Your answer should repeat the entries in full, exactly as given, with no pictures.

[Saved entries]
——
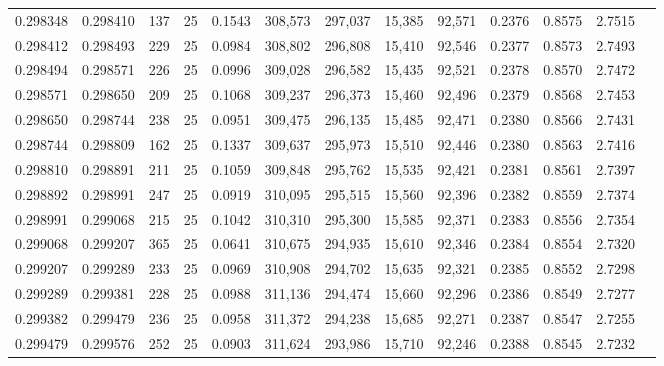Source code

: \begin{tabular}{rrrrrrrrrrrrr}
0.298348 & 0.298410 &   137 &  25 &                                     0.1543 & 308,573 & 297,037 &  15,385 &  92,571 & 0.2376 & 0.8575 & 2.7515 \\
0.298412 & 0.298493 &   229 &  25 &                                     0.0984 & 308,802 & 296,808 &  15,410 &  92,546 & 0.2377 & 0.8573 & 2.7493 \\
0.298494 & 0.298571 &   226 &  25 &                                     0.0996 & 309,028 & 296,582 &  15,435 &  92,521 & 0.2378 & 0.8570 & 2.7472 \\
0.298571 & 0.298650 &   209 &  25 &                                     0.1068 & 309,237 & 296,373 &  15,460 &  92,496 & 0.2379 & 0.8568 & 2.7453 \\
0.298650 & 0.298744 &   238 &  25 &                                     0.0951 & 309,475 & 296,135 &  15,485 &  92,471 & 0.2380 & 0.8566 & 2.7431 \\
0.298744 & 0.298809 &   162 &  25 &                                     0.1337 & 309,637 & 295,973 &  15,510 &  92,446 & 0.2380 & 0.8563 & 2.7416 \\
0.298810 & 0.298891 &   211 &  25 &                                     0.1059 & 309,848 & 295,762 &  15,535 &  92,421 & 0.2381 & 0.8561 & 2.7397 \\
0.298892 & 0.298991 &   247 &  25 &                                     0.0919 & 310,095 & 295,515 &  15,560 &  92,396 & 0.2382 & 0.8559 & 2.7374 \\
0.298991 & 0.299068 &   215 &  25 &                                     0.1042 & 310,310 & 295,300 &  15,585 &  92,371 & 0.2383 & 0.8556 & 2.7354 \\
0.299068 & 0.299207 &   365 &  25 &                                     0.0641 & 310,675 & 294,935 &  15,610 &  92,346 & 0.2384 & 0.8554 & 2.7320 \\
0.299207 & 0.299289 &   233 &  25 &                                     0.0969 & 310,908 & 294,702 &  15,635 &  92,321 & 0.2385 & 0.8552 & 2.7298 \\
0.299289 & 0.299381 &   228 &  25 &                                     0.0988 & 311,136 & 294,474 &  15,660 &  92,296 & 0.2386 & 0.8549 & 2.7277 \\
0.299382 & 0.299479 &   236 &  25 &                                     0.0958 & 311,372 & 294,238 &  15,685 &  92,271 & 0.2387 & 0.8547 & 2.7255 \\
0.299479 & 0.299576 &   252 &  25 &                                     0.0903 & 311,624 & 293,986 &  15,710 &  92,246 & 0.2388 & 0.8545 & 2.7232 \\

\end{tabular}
——
### RESULT FOR THIS TASK
Source code

: \begin{tabular}{rrrrrrrrrrrrr}
0.298348 & 0.298410 &   137 &  25 &                                     0.1543 & 308,573 & 297,037 &  15,385 &  92,571 & 0.2376 & 0.8575 & 2.7515 \\
0.298412 & 0.298493 &   229 &  25 &                                     0.0984 & 308,802 & 296,808 &  15,410 &  92,546 & 0.2377 & 0.8573 & 2.7493 \\
0.298494 & 0.298571 &   226 &  25 &                                     0.0996 & 309,028 & 296,582 &  15,435 &  92,521 & 0.2378 & 0.8570 & 2.7472 \\
0.298571 & 0.298650 &   209 &  25 &                                     0.1068 & 309,237 & 296,373 &  15,460 &  92,496 & 0.2379 & 0.8568 & 2.7453 \\
0.298650 & 0.298744 &   238 &  25 &                                     0.0951 & 309,475 & 296,135 &  15,485 &  92,471 & 0.2380 & 0.8566 & 2.7431 \\
0.298744 & 0.298809 &   162 &  25 &                                     0.1337 & 309,637 & 295,973 &  15,510 &  92,446 & 0.2380 & 0.8563 & 2.7416 \\
0.298810 & 0.298891 &   211 &  25 &                                     0.1059 & 309,848 & 295,762 &  15,535 &  92,421 & 0.2381 & 0.8561 & 2.7397 \\
0.298892 & 0.298991 &   247 &  25 &                                     0.0919 & 310,095 & 295,515 &  15,560 &  92,396 & 0.2382 & 0.8559 & 2.7374 \\
0.298991 & 0.299068 &   215 &  25 &                                     0.1042 & 310,310 & 295,300 &  15,585 &  92,371 & 0.2383 & 0.8556 & 2.7354 \\
0.299068 & 0.299207 &   365 &  25 &                                     0.0641 & 310,675 & 294,935 &  15,610 &  92,346 & 0.2384 & 0.8554 & 2.7320 \\
0.299207 & 0.299289 &   233 &  25 &                                     0.0969 & 310,908 & 294,702 &  15,635 &  92,321 & 0.2385 & 0.8552 & 2.7298 \\
0.299289 & 0.299381 &   228 &  25 &                                     0.0988 & 311,136 & 294,474 &  15,660 &  92,296 & 0.2386 & 0.8549 & 2.7277 \\
0.299382 & 0.299479 &   236 &  25 &                                     0.0958 & 311,372 & 294,238 &  15,685 &  92,271 & 0.2387 & 0.8547 & 2.7255 \\
0.299479 & 0.299576 &   252 &  25 &                                     0.0903 & 311,624 & 293,986 &  15,710 &  92,246 & 0.2388 & 0.8545 & 2.7232 \\

\end{tabular}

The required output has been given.